Gabriela Alemán (born c. 1995), also known online as Smug Morenita, is an American visual artist and illustrator. She is a self-taught artist who creates comic-styled pop art that depicts Latinx culture and iconography.

== Biography ==
Alemán was born and raised in San Francisco, California, U.S.. She is a self-identified queer woman and a first-generation American. She is the daughter of immigrants from Nicaragua and El Salvador. Alemán grew up in the Mission District of San Francisco, where her family was once evicted from their home during the "early dot-com boom".

== Career ==
In 2019, Alemán helped to design and create the artwork for the Loteria cards passed out during the #MissionLoteria initiative in San Francisco. On December 14, 2019 Alemán was one of the artists featured at the 6th annual multidisciplinary exhibition at the Acción Latina’s Juan R. Fuentes Gallery. On February 5, 2020, Alemán was featured at the Galería de La Raza with the opening of the exhibit titled In The Name Of…?. In addition to being an artist, Gabriela Alemán is also a community organizer and activist. At 26 years old, Alemán co-founds the Mission Meals Coalition in order to provide fresh ingredients and meals to those in need. Alemán and her sisters created the coalition during the COVID-19 pandemic in 2020. They started out by delivering meals and groceries but now manage a community fridge providing free ingredients. The Mission Meals Coalition does not receive any government funding and is kept running by donations and volunteers. Donated items are inspected carefully and determined as safe to eat. Alemán also makes sure that many of the groceries offered are widely accepted by the Latinx community. Alemán is also the co-president of Latin@ Young Democrats of San Francisco and acted as a part time campaign manager for Gabriela López. She has also worked as a Calle 24 council member, and a Chavalos de Aqui y Allá board member.

== Works ==
- During the 2019 #MissionLoteria initiative in San Francisco, Alemán worked alongside artist Ivan C. Lopez, and Valeria Olguín to design Loteria cards.

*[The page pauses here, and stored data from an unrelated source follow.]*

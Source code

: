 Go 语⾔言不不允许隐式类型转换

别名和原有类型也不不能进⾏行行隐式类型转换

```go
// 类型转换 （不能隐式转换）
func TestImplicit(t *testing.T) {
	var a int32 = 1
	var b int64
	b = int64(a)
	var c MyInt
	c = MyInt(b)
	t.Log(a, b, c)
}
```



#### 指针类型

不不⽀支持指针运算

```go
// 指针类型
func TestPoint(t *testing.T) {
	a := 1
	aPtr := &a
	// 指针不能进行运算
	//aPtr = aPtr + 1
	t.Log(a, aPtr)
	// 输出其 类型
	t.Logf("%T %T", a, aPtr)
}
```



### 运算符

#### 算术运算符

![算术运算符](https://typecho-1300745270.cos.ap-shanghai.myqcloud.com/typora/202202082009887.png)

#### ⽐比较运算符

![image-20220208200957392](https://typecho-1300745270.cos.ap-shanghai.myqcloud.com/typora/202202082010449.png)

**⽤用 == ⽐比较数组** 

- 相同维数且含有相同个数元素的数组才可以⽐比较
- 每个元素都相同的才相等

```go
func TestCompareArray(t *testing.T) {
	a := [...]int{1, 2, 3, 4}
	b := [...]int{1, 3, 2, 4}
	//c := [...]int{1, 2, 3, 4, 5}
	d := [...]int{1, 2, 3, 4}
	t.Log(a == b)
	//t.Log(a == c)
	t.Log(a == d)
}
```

- In 2019, Alemán's artwork was featured at the 6th annual multidisciplinary exhibition at the Acción Latina’s Juan R. Fuentes Gallery.

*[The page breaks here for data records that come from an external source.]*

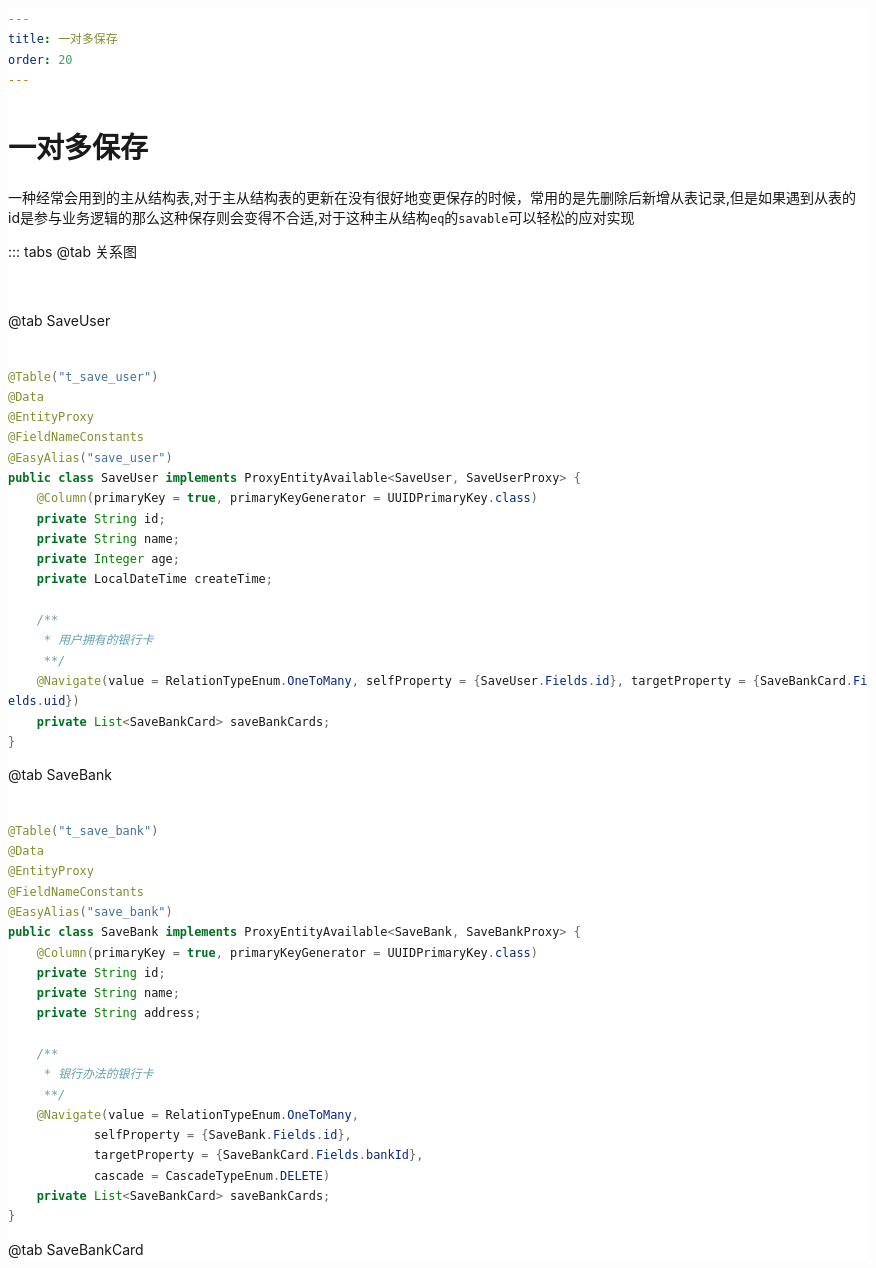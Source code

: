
 ```yaml
---
title: 一对多保存
order: 20
---
```


# 一对多保存
一种经常会用到的主从结构表,对于主从结构表的更新在没有很好地变更保存的时候，常用的是先删除后新增从表记录,但是如果遇到从表的id是参与业务逻辑的那么这种保存则会变得不合适,对于这种主从结构`eq`的`savable`可以轻松的应对实现

::: tabs
@tab 关系图

<img :src="$withBase('/images/saven2m.png')">

@tab SaveUser
```java

@Table("t_save_user")
@Data
@EntityProxy
@FieldNameConstants
@EasyAlias("save_user")
public class SaveUser implements ProxyEntityAvailable<SaveUser, SaveUserProxy> {
    @Column(primaryKey = true, primaryKeyGenerator = UUIDPrimaryKey.class)
    private String id;
    private String name;
    private Integer age;
    private LocalDateTime createTime;

    /**
     * 用户拥有的银行卡
     **/
    @Navigate(value = RelationTypeEnum.OneToMany, selfProperty = {SaveUser.Fields.id}, targetProperty = {SaveBankCard.Fields.uid})
    private List<SaveBankCard> saveBankCards;
}
```
@tab SaveBank
```java

@Table("t_save_bank")
@Data
@EntityProxy
@FieldNameConstants
@EasyAlias("save_bank")
public class SaveBank implements ProxyEntityAvailable<SaveBank, SaveBankProxy> {
    @Column(primaryKey = true, primaryKeyGenerator = UUIDPrimaryKey.class)
    private String id;
    private String name;
    private String address;

    /**
     * 银行办法的银行卡
     **/
    @Navigate(value = RelationTypeEnum.OneToMany,
            selfProperty = {SaveBank.Fields.id},
            targetProperty = {SaveBankCard.Fields.bankId},
            cascade = CascadeTypeEnum.DELETE)
    private List<SaveBankCard> saveBankCards;
}
```
@tab SaveBankCard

- Alemán's artwork was featured at the Galería de La Raza with the opening of the exhibit titled In The Name Of…?.
- Some of Alemán's artwork is featured on the website for The Center for Cultural Power.
- In 2019, Alemán did an illustration for a magazine published by El Tecolote.
- On January 14, 2019, Alemán's artwork was on view at The Ramp Gallery.
- Alemán did illustrations for Disney+ and Wells Fargo.